■ **EXTRACTED RECORDS**:
Content starts
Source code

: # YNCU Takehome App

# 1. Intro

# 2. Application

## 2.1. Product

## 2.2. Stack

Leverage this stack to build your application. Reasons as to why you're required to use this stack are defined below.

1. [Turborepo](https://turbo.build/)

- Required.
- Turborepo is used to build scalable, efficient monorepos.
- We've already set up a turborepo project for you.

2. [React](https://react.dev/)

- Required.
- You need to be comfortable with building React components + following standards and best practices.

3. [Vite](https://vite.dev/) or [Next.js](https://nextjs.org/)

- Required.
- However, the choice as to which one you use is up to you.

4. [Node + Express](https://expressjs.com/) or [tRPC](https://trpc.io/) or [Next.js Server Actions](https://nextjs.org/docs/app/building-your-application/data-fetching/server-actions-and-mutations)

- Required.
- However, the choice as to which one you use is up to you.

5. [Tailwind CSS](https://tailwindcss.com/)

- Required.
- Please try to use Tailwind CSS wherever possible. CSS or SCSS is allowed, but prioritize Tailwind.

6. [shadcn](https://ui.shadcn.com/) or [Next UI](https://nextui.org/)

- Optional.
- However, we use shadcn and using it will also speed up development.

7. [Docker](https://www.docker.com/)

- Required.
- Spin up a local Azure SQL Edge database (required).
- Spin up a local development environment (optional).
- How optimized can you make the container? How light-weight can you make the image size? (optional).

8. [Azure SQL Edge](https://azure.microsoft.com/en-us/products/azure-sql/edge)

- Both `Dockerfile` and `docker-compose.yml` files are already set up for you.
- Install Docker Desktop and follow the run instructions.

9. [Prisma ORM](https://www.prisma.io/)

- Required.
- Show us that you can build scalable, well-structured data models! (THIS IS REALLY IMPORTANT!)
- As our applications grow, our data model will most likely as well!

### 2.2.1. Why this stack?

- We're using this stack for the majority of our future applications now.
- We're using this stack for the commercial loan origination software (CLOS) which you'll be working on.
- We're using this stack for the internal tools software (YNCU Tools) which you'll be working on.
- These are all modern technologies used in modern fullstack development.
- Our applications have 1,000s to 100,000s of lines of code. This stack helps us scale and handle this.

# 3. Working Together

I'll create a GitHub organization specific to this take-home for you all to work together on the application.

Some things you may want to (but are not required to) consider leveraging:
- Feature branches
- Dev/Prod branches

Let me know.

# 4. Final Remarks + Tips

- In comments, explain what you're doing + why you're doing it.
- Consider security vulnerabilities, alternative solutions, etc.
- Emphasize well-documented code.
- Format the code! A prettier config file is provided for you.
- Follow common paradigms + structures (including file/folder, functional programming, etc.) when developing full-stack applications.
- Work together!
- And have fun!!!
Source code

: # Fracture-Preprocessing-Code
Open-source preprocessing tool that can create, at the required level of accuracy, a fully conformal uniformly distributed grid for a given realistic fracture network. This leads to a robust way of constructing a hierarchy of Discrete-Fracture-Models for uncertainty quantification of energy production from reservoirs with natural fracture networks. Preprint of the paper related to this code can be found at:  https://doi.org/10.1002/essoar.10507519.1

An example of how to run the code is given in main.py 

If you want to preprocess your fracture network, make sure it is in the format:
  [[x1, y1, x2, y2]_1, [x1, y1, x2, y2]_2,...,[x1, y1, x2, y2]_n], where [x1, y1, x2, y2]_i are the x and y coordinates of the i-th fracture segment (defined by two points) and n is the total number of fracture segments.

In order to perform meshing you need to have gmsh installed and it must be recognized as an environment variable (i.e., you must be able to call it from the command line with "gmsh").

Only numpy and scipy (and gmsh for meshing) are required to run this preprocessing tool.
Content ends
■ **PROBLEM STATEMENT**:
Set down the material above exactly, in full.

■ **WRITTEN SOLUTION**:
Source code

: # YNCU Takehome App

# 1. Intro

# 2. Application

## 2.1. Product

## 2.2. Stack

Leverage this stack to build your application. Reasons as to why you're required to use this stack are defined below.

1. [Turborepo](https://turbo.build/)

- Required.
- Turborepo is used to build scalable, efficient monorepos.
- We've already set up a turborepo project for you.

2. [React](https://react.dev/)

- Required.
- You need to be comfortable with building React components + following standards and best practices.

3. [Vite](https://vite.dev/) or [Next.js](https://nextjs.org/)

- Required.
- However, the choice as to which one you use is up to you.

4. [Node + Express](https://expressjs.com/) or [tRPC](https://trpc.io/) or [Next.js Server Actions](https://nextjs.org/docs/app/building-your-application/data-fetching/server-actions-and-mutations)

- Required.
- However, the choice as to which one you use is up to you.

5. [Tailwind CSS](https://tailwindcss.com/)

- Required.
- Please try to use Tailwind CSS wherever possible. CSS or SCSS is allowed, but prioritize Tailwind.

6. [shadcn](https://ui.shadcn.com/) or [Next UI](https://nextui.org/)

- Optional.
- However, we use shadcn and using it will also speed up development.

7. [Docker](https://www.docker.com/)

- Required.
- Spin up a local Azure SQL Edge database (required).
- Spin up a local development environment (optional).
- How optimized can you make the container? How light-weight can you make the image size? (optional).

8. [Azure SQL Edge](https://azure.microsoft.com/en-us/products/azure-sql/edge)

- Both `Dockerfile` and `docker-compose.yml` files are already set up for you.
- Install Docker Desktop and follow the run instructions.

9. [Prisma ORM](https://www.prisma.io/)

- Required.
- Show us that you can build scalable, well-structured data models! (THIS IS REALLY IMPORTANT!)
- As our applications grow, our data model will most likely as well!

### 2.2.1. Why this stack?

- We're using this stack for the majority of our future applications now.
- We're using this stack for the commercial loan origination software (CLOS) which you'll be working on.
- We're using this stack for the internal tools software (YNCU Tools) which you'll be working on.
- These are all modern technologies used in modern fullstack development.
- Our applications have 1,000s to 100,000s of lines of code. This stack helps us scale and handle this.

# 3. Working Together

I'll create a GitHub organization specific to this take-home for you all to work together on the application.

Some things you may want to (but are not required to) consider leveraging:
- Feature branches
- Dev/Prod branches

Let me know.

# 4. Final Remarks + Tips

- In comments, explain what you're doing + why you're doing it.
- Consider security vulnerabilities, alternative solutions, etc.
- Emphasize well-documented code.
- Format the code! A prettier config file is provided for you.
- Follow common paradigms + structures (including file/folder, functional programming, etc.) when developing full-stack applications.
- Work together!
- And have fun!!!
Source code

: # Fracture-Preprocessing-Code
Open-source preprocessing tool that can create, at the required level of accuracy, a fully conformal uniformly distributed grid for a given realistic fracture network. This leads to a robust way of constructing a hierarchy of Discrete-Fracture-Models for uncertainty quantification of energy production from reservoirs with natural fracture networks. Preprint of the paper related to this code can be found at:  https://doi.org/10.1002/essoar.10507519.1

An example of how to run the code is given in main.py 

If you want to preprocess your fracture network, make sure it is in the format:
  [[x1, y1, x2, y2]_1, [x1, y1, x2, y2]_2,...,[x1, y1, x2, y2]_n], where [x1, y1, x2, y2]_i are the x and y coordinates of the i-th fracture segment (defined by two points) and n is the total number of fracture segments.

In order to perform meshing you need to have gmsh installed and it must be recognized as an environment variable (i.e., you must be able to call it from the command line with "gmsh").

Only numpy and scipy (and gmsh for meshing) are required to run this preprocessing tool.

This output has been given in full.